1. Install bpf-linker: `cargo install bpf-linker`
2. Linux kernel with eBPF support
3. Root privileges (for attaching to processes)

## Usage

Options:

- `--pid `: Attach to a specific process ID
- `--function `: Specify the jemalloc function to trace (default:
malloc)
- `--order-by `: Order results by 'count' or 'traffic' (default: traffic)
Traffic is the total allocated size, count is the number of malloc calls.
- `--max-alloc-size `: Maximum allocation size to track
- `--min-alloc-size `: Minimum allocation size to track
- `--sample-every `: Sample every Nth event
- `--skip-size `: Skip allocations with total allocated < SIZE bytes
- `--skip-count `: Skip stack traces with total allocations count < COUNT
- `--csv `: Generate CSV output: pid, stack_id, total allocations in
bytes, count, histogram
"stacktrace"
- `--flame `: Generate flame graph

Example:

```bash
RUST_LOG=info cargo xtask run --release -- --program ~/dev/oss/coreutils/target/release/coreutils --order-by count --sample-every 100 --skip-count 100 --csv malocs.csv -f malloc --flame malocs.svg
```

This will profile malloc calls in ls program, order results by total allocated
count, generate a CSV output, and create a flame graph.

# How it works

Ebpf program is attached to malloc function in the target program.
For every nth call it tracks stacktrace and size of allocation and store it to
cpu-local hashmap.

Userspace program polls these maps and resolves stacktraces to symbols.
On ctrl+c signal it aggregates all data and prints it.

## Todo

- [x] Aggregate histogram in kernel space.

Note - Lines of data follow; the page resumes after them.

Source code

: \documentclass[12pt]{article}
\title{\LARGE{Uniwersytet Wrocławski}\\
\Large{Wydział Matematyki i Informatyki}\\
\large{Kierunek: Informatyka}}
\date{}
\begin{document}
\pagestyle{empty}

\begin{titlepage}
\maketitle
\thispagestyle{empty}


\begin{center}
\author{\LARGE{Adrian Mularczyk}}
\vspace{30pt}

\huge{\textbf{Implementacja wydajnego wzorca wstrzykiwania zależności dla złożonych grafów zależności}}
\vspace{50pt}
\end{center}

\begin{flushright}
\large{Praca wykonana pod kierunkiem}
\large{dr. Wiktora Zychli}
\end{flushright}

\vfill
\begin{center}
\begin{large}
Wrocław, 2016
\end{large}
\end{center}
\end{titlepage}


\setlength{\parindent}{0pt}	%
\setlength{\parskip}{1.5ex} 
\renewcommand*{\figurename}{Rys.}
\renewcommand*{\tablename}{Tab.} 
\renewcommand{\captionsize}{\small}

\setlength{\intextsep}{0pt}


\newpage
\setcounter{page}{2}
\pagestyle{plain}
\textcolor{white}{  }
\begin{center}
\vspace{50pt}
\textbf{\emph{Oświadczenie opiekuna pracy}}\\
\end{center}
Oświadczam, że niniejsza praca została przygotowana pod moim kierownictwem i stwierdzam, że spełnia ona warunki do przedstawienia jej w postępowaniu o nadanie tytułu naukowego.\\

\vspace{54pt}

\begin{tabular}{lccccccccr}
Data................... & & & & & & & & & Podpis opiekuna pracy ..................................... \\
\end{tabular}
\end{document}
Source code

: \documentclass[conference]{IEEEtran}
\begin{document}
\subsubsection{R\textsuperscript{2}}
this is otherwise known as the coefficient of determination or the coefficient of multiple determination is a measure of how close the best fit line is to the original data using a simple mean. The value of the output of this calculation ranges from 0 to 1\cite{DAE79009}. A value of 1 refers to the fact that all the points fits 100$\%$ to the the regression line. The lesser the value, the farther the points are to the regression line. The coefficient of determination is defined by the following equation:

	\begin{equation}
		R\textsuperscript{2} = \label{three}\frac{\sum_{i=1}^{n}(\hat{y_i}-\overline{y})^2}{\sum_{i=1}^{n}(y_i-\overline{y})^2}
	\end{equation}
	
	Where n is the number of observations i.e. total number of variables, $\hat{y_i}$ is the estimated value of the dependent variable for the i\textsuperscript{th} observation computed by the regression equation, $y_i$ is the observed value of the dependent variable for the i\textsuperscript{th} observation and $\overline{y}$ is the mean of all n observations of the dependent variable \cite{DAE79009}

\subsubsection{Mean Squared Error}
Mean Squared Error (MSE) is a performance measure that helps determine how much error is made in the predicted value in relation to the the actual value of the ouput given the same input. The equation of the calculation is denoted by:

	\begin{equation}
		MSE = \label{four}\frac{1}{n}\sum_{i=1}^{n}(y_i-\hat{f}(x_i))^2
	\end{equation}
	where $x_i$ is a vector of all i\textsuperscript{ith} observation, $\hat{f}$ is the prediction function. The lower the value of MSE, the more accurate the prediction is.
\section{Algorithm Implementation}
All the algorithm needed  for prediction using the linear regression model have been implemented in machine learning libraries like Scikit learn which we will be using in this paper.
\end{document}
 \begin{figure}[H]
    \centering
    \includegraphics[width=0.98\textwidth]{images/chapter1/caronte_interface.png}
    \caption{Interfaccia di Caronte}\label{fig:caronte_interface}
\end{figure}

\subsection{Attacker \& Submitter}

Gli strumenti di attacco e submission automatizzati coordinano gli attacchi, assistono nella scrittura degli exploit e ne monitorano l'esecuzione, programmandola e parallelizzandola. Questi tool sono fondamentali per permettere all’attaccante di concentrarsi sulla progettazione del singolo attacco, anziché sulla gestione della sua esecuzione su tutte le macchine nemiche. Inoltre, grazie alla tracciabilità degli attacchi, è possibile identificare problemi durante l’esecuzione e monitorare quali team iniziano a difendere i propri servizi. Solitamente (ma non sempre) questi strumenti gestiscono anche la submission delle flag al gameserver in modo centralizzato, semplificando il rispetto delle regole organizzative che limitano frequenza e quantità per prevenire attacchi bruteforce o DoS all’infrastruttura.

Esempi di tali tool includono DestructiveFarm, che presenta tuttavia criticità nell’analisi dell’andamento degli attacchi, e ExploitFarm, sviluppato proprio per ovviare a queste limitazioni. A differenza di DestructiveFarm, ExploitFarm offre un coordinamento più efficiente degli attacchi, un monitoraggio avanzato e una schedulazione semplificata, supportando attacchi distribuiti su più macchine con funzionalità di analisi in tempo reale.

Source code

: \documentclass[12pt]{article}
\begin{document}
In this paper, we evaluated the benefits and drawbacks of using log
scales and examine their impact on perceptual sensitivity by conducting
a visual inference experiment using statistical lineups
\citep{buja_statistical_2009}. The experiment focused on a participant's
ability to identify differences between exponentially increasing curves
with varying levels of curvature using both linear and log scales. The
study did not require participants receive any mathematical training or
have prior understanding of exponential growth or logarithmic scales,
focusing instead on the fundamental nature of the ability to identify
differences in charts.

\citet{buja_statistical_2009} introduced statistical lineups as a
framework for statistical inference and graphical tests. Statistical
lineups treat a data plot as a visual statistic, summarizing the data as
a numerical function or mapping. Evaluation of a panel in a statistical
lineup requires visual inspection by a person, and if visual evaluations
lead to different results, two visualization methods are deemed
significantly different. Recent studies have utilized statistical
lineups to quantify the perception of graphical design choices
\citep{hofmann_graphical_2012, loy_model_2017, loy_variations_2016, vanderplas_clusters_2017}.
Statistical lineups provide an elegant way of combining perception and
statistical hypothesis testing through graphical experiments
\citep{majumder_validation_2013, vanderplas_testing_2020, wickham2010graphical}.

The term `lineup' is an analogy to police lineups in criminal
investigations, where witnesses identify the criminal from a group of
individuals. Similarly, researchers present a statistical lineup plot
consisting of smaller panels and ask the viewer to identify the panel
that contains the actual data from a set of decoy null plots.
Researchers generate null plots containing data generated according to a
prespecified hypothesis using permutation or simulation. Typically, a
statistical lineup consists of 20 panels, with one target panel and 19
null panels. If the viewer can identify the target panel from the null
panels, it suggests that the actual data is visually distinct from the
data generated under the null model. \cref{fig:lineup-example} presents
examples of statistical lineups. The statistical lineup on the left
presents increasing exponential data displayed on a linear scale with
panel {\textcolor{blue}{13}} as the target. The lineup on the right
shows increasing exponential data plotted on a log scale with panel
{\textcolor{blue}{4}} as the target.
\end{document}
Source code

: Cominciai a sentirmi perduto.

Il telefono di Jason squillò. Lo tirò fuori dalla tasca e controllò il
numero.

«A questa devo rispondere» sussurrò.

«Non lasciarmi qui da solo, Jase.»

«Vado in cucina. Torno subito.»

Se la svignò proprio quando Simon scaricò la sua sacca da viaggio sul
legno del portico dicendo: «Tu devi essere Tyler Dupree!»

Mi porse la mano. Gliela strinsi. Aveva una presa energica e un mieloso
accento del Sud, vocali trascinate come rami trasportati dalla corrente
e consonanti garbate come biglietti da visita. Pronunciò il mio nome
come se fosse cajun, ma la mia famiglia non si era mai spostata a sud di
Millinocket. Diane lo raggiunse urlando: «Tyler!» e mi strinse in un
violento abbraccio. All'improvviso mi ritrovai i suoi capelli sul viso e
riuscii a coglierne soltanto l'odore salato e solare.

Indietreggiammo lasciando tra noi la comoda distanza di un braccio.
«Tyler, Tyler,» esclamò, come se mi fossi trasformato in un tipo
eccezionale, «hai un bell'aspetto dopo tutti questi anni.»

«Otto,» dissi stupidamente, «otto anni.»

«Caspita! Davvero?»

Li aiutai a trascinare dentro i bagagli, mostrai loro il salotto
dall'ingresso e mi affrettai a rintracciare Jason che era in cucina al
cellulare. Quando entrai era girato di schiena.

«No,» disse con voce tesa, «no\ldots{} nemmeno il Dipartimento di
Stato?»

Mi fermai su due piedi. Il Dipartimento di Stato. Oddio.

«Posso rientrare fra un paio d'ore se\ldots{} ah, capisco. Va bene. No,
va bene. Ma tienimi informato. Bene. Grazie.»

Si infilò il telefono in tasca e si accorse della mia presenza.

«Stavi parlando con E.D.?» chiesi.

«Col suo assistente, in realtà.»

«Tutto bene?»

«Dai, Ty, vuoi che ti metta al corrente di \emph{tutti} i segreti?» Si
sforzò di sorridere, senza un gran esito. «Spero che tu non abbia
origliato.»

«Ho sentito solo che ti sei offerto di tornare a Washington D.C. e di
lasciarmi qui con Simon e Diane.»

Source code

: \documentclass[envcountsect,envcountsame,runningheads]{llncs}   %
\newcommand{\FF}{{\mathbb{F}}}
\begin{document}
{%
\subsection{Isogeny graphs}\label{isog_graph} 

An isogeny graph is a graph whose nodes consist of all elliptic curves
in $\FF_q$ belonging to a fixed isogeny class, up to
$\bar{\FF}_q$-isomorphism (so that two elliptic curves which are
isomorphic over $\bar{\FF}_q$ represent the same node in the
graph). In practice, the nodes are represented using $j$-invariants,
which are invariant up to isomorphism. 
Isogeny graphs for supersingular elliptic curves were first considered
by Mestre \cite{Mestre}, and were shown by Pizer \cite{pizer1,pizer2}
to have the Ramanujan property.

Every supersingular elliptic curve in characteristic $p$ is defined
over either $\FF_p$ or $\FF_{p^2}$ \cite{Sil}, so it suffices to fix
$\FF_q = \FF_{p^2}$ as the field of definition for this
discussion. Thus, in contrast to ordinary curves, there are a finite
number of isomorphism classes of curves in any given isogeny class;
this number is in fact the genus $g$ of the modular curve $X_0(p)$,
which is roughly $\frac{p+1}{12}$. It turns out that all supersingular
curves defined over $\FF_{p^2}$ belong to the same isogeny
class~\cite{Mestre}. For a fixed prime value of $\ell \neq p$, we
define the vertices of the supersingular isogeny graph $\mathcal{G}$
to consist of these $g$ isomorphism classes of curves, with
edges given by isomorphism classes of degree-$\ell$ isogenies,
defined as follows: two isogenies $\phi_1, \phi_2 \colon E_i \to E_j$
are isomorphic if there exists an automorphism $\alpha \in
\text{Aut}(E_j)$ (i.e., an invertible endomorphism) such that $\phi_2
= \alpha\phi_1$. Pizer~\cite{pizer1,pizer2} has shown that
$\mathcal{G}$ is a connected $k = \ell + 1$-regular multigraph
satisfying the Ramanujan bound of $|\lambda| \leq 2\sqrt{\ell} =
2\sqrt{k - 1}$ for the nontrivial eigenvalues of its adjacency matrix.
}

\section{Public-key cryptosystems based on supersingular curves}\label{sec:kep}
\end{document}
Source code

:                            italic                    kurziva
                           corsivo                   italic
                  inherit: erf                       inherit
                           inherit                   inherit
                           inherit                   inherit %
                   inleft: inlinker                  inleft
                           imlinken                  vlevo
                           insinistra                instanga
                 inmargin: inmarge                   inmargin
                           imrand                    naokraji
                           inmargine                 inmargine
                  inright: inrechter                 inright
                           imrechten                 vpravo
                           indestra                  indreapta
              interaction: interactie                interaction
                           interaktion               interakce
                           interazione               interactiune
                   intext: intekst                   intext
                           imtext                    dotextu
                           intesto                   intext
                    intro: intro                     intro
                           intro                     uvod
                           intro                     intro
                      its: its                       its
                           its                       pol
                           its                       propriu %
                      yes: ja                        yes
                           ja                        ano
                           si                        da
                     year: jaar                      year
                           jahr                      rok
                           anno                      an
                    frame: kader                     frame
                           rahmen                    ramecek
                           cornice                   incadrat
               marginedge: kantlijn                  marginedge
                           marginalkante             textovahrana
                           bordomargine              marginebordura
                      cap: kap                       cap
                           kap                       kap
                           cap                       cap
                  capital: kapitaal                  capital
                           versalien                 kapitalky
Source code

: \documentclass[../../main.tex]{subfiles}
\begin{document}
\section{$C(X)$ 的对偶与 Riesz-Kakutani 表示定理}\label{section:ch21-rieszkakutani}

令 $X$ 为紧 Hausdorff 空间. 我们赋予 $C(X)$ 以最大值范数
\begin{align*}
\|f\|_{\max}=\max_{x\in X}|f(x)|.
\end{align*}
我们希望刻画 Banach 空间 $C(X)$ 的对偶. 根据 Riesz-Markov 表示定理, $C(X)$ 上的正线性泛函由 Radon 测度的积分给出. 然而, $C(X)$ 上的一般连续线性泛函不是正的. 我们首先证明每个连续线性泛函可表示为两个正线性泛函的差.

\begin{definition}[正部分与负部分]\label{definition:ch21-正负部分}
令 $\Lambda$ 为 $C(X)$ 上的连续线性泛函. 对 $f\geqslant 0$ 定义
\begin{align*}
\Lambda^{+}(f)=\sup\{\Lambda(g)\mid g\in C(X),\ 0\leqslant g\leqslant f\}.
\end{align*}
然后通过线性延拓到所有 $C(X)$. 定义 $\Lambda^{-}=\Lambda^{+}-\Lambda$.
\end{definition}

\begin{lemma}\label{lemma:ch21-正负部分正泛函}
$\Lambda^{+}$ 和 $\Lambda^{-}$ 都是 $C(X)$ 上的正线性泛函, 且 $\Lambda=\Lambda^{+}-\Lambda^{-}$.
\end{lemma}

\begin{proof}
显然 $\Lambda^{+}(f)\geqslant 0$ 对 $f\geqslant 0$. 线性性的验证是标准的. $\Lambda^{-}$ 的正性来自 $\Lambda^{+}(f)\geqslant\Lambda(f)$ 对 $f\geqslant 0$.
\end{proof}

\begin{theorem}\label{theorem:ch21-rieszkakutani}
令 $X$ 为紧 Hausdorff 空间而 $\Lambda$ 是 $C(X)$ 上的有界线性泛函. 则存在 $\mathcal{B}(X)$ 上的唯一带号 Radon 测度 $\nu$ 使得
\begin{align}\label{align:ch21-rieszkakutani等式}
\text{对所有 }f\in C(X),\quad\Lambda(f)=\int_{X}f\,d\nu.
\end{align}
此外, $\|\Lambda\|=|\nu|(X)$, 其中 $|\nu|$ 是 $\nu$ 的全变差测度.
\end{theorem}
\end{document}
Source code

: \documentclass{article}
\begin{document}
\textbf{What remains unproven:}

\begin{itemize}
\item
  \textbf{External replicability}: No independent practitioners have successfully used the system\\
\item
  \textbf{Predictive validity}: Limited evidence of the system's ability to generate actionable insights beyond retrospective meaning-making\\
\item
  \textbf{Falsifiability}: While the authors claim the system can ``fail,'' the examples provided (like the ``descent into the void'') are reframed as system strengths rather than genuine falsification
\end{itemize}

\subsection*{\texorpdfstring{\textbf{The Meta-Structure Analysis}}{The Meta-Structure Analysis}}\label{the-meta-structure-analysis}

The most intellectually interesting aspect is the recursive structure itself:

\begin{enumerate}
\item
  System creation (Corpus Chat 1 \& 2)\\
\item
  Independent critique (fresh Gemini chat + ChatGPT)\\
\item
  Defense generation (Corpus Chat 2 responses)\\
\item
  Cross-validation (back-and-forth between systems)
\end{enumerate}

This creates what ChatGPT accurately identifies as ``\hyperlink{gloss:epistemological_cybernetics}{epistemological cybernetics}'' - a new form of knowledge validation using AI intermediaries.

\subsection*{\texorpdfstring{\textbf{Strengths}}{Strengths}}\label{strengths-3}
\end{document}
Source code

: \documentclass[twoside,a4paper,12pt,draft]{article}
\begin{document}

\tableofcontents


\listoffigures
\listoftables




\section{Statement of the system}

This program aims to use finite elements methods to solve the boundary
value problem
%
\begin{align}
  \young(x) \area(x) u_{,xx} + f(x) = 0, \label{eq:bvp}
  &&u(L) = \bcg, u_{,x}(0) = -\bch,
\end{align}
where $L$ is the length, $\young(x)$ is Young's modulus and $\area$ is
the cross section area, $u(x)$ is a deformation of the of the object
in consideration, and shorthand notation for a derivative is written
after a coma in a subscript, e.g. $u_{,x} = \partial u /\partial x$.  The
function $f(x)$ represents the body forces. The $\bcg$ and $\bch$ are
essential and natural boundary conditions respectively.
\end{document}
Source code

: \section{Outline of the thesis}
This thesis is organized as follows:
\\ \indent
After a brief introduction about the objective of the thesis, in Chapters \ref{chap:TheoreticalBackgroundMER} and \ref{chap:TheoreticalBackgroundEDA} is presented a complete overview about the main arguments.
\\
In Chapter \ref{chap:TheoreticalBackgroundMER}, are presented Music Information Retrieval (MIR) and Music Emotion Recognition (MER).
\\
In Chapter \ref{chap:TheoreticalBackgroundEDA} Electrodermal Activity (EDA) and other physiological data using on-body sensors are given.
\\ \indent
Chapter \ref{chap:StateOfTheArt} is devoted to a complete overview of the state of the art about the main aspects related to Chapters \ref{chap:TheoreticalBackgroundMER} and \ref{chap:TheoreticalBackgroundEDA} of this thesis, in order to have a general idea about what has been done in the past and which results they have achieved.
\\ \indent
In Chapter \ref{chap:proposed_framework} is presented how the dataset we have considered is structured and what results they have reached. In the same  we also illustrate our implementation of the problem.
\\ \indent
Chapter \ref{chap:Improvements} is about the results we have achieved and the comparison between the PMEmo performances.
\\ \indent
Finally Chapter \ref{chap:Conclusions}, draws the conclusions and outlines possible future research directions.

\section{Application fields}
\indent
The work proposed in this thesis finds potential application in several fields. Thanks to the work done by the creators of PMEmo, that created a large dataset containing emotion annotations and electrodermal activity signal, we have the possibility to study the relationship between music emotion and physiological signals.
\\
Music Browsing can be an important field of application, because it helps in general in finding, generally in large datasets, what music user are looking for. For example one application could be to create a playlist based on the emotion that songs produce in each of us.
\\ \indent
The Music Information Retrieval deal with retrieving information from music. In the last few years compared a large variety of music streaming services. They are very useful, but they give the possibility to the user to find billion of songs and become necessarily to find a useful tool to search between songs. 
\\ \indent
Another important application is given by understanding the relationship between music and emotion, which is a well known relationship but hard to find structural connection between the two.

For now, we're just dumping all the
data to userspace, which gives 1us overhead per call which is unacceptable.
Pure uprobe uses 20ns per call.
- [ ] Find which malloc is used (now we assume that target is statically linked)
- [ ] Add ratatui based TUI
- [x] Produce flamegraphs
- [x] Add docs and examples
- [ ] somehow proof to ebpf verifier that number [0,1] is valid index for
function call. For now, it gives amazing errors like:

```
Error: the BPF_PROG_LOAD syscall failed. Verifier output: 0: R1=ctx() R10=fp0
0: (bf) r6 = r1 ; R1=ctx() R6_w=ctx()
1: (b7) r1 = 4 ; R1_w=4
2: (63) *(u32 *)(r10 -280) = r1 ; R1_w=4 R10=fp0 fp-280=????4
3: (bf) r2 = r10 ; R2_w=fp0 R10=fp0
4: (07) r2 += -280 ; R2_w=fp-280
5: (18) r1 = 0xffff9f84a9a0dc00 ; R1_w=map_ptr(map=CONFIG,ks=4,vs=8)
7: (85) call bpf_map_lookup_elem#1 ; R0_w=map_value_or_null(id=1,map=CONFIG,ks=4,vs=8)
8: (15) if r0 == 0x0 goto pc+152 ; R0_w=map_value(map=CONFIG,ks=4,vs=8)
9: (79) r2 = *(u64 *)(r0 +0) ; R0=map_value(map=CONFIG,ks=4,vs=8) R2=scalar()
10: (65) if r2 s> 0x2 goto pc+7 ; R2=scalar(smax=2)
11: (b7) r1 = 112 ; R1_w=112
12: (15) if r2 == 0x0 goto pc+16 ; R2=scalar(smax=2,umin=1)
13: (15) if r2 == 0x1 goto pc+12 ; R2=scalar(smax=2,umin=2)
14: (15) if r2 == 0x2 goto pc+1 16: R0=map_value(map=CONFIG,ks=4,vs=8) R1=112 R2=2 R6=ctx() R10=fp0 fp-280=????mmmm
16: (b7) r1 = 96 ; R1_w=96
17: (05) goto pc+11
29: (bf) r2 = r6 ; R2_w=ctx() R6=ctx()
30: (0f) r2 += r1 ; R1_w=96 R2_w=ctx(off=96)
31: (79) r8 = *(u64 *)(r2 +0)
dereference of modified ctx ptr R2 off=96 disallowed
verification time 73 usec
stack depth 280+0
processed 22 insns (limit 1000000) max_states_per_insn 0 total_states 2 peak_states 2 mark_read 2
```

## License

Apache 2.0 or MIT

## Contributing

Contributions are welcome! Please feel free to submit a Pull Request.